::: MATERIAL FOR THE TASK :::

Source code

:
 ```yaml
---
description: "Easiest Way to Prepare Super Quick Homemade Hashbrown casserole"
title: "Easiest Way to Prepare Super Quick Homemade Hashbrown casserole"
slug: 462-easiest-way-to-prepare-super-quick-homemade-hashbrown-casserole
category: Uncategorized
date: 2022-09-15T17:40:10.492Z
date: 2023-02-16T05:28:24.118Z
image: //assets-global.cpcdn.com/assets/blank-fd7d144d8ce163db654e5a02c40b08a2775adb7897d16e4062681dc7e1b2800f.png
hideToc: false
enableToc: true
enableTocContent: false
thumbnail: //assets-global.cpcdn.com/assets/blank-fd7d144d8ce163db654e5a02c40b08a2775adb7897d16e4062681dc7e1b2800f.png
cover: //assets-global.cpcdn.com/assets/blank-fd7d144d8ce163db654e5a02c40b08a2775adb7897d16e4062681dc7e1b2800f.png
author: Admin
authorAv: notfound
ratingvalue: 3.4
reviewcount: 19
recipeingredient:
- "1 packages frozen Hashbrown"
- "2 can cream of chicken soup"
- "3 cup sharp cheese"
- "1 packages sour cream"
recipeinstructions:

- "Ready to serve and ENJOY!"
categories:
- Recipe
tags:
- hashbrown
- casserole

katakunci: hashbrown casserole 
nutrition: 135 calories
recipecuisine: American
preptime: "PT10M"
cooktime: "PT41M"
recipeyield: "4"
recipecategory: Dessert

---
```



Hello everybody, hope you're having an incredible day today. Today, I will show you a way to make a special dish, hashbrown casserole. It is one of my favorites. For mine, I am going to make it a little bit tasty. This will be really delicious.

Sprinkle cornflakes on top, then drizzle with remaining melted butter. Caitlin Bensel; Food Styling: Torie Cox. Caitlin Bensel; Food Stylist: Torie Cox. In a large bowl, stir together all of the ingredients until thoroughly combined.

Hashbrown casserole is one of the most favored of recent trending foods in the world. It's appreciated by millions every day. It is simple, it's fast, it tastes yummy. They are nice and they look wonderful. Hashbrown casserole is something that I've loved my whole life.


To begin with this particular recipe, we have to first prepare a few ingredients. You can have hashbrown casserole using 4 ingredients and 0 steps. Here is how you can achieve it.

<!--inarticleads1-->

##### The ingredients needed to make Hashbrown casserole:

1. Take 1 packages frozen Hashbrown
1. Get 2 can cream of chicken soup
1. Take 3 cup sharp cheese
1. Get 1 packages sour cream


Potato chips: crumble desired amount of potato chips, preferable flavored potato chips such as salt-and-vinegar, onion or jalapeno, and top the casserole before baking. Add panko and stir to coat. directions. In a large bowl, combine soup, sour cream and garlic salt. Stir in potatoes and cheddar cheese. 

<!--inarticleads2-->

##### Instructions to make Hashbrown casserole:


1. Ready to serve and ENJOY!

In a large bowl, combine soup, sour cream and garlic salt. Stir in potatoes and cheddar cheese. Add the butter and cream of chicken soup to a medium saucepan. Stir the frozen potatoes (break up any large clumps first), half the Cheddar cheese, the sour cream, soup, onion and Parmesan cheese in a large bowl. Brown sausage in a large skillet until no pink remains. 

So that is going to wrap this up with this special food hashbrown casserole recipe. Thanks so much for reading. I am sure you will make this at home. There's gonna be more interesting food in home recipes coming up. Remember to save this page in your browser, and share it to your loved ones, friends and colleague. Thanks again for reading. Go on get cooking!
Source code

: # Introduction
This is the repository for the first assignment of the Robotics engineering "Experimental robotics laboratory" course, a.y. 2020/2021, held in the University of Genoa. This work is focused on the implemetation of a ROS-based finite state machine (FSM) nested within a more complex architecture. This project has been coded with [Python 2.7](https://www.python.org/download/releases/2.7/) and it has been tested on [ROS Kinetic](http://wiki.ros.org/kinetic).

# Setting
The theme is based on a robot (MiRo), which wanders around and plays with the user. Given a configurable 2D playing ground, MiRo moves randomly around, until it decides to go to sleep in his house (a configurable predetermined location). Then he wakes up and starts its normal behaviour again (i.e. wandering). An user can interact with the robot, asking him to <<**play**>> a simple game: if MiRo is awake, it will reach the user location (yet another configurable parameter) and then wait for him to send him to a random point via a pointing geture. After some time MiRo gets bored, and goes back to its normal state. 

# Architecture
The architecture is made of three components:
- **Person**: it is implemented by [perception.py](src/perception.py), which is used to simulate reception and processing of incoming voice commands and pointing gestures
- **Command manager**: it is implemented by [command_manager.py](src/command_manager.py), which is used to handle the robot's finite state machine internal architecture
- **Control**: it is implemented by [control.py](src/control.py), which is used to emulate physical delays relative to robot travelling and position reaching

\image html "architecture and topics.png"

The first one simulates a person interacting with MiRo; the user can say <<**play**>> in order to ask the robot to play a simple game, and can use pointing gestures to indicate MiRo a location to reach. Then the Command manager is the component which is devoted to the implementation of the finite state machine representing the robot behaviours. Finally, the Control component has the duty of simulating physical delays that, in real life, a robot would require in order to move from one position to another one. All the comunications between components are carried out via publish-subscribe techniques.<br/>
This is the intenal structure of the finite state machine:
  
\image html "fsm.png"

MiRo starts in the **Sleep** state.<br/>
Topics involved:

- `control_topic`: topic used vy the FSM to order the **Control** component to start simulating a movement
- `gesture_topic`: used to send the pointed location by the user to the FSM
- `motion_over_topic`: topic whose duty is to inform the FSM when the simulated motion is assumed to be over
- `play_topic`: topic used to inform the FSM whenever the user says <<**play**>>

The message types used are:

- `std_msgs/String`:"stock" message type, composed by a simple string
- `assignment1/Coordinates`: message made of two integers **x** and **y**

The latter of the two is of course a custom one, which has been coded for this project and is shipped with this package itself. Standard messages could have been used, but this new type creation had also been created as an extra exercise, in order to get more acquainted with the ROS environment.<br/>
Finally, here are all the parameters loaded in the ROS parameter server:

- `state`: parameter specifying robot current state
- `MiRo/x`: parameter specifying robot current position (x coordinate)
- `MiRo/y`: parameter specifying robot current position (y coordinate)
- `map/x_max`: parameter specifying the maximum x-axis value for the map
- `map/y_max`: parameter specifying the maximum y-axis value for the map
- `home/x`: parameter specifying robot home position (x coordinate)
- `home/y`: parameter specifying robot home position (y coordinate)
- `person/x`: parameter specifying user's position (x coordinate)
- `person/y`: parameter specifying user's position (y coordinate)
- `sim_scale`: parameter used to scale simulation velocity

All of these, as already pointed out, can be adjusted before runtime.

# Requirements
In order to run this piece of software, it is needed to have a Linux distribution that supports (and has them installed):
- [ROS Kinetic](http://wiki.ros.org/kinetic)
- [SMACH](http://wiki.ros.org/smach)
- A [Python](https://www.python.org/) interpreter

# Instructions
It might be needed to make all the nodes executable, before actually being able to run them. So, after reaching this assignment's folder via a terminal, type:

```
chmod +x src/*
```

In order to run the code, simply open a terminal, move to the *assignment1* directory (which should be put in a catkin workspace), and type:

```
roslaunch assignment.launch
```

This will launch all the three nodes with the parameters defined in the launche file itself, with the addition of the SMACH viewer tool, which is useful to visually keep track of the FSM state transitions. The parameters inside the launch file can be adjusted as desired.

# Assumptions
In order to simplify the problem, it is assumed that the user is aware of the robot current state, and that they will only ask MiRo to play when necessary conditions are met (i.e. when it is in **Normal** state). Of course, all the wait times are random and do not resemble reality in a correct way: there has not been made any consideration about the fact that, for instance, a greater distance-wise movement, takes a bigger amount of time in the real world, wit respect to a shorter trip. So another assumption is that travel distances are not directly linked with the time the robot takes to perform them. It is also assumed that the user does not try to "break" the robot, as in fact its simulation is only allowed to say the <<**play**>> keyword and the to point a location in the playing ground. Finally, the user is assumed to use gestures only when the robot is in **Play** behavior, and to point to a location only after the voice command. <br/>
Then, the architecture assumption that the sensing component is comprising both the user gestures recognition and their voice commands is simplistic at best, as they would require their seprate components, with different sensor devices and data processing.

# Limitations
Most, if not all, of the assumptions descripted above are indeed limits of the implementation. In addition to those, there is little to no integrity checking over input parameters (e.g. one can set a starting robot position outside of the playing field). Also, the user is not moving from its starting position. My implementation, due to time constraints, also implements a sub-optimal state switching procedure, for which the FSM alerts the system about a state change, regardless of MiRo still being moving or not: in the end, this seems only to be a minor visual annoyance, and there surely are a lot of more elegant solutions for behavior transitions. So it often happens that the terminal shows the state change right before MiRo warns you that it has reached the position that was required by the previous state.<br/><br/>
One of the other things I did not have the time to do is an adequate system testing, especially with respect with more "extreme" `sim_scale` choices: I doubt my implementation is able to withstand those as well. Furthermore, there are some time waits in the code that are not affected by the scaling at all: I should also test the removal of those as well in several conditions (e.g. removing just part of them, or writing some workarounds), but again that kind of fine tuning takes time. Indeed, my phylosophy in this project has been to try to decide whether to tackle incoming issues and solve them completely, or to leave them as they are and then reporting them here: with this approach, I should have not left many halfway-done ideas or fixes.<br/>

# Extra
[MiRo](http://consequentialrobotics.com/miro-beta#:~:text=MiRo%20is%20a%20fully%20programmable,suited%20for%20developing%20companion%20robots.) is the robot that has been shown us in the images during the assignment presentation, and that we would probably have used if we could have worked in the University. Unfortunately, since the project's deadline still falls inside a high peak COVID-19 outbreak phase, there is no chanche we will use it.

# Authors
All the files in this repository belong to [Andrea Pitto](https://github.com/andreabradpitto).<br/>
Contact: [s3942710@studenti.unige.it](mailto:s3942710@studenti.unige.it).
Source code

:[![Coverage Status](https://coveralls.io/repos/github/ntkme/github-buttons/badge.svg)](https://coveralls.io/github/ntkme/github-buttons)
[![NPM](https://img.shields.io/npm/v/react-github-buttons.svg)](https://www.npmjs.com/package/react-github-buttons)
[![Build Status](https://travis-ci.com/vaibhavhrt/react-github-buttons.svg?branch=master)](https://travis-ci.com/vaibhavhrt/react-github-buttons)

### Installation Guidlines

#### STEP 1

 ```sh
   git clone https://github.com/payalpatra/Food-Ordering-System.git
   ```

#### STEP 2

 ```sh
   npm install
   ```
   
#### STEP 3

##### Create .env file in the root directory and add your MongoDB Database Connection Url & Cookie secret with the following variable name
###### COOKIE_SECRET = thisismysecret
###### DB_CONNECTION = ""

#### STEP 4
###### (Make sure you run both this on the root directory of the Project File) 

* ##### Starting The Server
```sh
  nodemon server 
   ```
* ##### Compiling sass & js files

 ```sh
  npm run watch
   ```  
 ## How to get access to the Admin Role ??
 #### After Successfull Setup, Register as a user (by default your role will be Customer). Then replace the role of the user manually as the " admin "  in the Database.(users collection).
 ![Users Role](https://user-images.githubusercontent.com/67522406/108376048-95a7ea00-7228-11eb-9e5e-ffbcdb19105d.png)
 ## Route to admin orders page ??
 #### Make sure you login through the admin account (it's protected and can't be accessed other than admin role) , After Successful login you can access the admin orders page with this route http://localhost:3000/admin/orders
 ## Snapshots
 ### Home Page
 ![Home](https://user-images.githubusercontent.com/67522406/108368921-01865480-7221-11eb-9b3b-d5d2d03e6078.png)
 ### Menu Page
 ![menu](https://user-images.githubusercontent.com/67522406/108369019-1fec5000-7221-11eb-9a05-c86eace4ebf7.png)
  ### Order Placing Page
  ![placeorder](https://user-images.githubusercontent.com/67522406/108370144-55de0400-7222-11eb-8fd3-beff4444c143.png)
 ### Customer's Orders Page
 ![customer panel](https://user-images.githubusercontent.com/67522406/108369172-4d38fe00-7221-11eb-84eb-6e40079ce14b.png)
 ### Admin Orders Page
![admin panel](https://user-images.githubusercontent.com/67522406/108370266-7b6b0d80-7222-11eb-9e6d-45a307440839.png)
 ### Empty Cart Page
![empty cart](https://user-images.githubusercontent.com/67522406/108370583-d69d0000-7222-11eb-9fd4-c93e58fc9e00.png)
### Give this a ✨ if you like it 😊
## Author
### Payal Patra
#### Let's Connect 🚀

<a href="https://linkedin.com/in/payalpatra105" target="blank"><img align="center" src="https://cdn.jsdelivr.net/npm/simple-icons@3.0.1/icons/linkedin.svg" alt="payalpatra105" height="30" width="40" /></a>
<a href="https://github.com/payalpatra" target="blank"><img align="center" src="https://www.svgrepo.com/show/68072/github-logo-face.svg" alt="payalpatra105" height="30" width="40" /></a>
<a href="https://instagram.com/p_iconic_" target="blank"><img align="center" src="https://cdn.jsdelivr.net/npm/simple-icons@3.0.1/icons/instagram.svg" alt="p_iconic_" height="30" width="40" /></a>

:::

Using the records, report how many lines contain the word "sharp", adding no other text.

:: WRITTEN RESPONSE ::
2